Adrian Wooldridge on meritocracy: “Look at the history of the West and you don’t have to go back very far to find a world where jobs were handed from father to son or sold to the highest bidder. Look at the rest of the world and you can see governments riddled with corruption and favoritism. The meritocratic idea is necessarily fragile: humans are biologically programmed to favor their kith and kin over strangers. We are right to think that the modern world, with its vibrant economy and favor-free public sector, would be impossible without the meritocratic idea. But we are wrong to think that meritocracy will be with us forever if we proceed to douse its roots in poison.”
WSJ on dealing with stress: “You need to be able to hear yourself think. Ms. Myrick recommends a three-pronged approach: “Turn down the volume of the external stuff you can’t control in the news, from the people in your life, and in your own head,” she says. The news part is easy. Delete everything on your phone that isn’t essential. Turn off the notifications on what you keep. Pick a few trusted news sources. If you feel you must check social media, set a strict limit on how much time you can spend on it. You’ll also need to set boundaries with loved ones. Turn off text alerts and create periods of time when no one can reach you, unless it’s an emergency. Explain to friends and family that you’re busy or don’t have the capacity to engage at the moment and will get back to them later.”

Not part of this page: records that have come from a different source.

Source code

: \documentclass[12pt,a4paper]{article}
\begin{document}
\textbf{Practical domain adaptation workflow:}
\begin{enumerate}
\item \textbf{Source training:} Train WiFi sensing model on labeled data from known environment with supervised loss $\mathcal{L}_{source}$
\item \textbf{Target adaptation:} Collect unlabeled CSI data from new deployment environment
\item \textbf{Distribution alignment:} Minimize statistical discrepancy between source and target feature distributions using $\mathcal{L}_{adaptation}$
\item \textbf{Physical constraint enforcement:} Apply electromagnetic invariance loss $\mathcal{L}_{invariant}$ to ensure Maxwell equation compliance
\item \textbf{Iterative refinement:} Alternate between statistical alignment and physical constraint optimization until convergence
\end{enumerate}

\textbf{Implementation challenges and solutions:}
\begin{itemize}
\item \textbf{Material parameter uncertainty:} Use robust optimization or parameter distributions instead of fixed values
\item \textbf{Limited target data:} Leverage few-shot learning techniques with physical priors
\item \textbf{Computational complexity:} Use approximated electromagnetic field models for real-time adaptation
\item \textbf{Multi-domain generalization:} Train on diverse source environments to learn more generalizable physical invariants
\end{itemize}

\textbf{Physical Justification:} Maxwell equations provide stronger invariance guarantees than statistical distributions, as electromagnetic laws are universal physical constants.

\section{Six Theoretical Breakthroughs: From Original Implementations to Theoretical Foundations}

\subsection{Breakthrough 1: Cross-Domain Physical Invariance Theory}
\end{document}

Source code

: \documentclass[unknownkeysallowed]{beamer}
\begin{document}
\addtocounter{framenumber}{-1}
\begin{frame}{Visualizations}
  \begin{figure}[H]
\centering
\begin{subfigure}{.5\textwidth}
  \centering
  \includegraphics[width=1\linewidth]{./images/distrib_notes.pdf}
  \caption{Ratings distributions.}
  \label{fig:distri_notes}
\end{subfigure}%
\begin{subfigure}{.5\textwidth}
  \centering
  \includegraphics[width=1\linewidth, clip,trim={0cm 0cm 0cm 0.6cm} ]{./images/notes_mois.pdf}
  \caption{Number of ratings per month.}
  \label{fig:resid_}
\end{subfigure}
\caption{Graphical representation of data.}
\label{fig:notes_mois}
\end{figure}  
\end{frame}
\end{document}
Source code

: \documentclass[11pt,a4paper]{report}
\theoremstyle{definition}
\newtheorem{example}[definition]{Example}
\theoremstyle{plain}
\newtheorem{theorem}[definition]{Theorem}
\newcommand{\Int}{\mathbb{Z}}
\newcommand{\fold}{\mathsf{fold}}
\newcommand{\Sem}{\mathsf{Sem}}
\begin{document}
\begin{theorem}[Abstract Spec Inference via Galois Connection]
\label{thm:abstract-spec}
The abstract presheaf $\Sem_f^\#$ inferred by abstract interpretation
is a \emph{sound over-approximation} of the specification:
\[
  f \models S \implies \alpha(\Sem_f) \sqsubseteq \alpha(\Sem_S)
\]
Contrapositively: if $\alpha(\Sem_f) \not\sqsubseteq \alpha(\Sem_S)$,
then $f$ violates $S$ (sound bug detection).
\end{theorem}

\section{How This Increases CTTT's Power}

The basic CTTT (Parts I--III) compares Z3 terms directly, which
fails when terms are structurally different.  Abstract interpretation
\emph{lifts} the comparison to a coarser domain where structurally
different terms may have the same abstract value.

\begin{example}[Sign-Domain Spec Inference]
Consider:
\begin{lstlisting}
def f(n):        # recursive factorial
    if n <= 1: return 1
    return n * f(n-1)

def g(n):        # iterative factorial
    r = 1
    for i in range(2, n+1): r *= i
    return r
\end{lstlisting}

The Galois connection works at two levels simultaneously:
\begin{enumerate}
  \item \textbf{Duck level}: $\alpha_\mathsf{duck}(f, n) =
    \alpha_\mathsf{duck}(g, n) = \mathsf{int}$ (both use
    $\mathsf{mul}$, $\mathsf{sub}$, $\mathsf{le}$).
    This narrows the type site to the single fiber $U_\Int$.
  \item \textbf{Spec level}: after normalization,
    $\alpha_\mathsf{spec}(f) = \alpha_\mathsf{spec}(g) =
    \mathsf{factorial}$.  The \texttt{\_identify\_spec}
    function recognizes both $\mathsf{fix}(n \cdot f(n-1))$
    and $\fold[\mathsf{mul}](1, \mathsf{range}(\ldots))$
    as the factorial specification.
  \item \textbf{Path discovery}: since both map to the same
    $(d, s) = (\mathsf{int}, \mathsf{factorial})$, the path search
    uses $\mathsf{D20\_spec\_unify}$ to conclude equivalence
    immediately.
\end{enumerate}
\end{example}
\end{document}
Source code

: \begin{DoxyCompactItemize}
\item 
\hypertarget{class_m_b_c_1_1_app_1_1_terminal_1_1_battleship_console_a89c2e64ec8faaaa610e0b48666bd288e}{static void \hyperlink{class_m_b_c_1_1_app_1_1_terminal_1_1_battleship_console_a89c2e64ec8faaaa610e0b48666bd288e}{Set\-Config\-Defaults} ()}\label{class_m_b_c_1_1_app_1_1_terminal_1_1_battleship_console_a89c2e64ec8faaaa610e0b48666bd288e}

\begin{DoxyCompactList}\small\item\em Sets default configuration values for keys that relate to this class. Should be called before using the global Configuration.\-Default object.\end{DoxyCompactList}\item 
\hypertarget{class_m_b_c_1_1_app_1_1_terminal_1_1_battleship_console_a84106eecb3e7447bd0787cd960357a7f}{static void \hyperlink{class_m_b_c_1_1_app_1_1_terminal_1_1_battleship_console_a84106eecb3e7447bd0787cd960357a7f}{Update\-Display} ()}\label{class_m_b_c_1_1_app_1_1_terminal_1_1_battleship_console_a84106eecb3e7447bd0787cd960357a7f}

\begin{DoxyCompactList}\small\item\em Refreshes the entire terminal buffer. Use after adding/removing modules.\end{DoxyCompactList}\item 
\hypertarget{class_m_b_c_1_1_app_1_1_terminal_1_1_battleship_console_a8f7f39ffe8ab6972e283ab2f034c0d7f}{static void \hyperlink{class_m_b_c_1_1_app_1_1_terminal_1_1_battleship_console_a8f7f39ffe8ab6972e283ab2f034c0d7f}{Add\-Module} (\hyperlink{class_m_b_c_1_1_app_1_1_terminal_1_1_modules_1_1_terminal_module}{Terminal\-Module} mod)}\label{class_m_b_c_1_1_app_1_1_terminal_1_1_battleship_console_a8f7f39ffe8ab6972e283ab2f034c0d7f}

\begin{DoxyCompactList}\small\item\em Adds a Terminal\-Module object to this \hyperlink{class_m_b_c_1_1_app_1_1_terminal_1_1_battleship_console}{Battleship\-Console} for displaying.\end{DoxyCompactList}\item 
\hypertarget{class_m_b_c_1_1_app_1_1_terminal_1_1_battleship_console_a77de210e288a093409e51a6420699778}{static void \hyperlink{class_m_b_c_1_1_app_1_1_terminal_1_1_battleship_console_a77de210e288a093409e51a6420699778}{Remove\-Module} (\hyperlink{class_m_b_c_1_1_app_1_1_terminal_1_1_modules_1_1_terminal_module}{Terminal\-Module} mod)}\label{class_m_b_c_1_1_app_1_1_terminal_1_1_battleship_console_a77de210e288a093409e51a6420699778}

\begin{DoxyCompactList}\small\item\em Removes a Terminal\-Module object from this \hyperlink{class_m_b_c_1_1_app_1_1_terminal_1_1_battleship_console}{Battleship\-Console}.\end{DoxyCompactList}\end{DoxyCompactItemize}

Lawrence Summers: “I do think there is the possibility of a real take-off in India. It is not a small thing that, over all the years since 1979 until quite recently, there had not been a single year when India grew as rapidly as China but in the last several, there were years when India grew more rapidly than China. That is a hopeful harbinger of things that might come. I think if there is a country that pioneers convergence to modern, cutting edge standards of living in the information age after the industrial age, India has greater potential than any other country of size to do that in the period ahead.”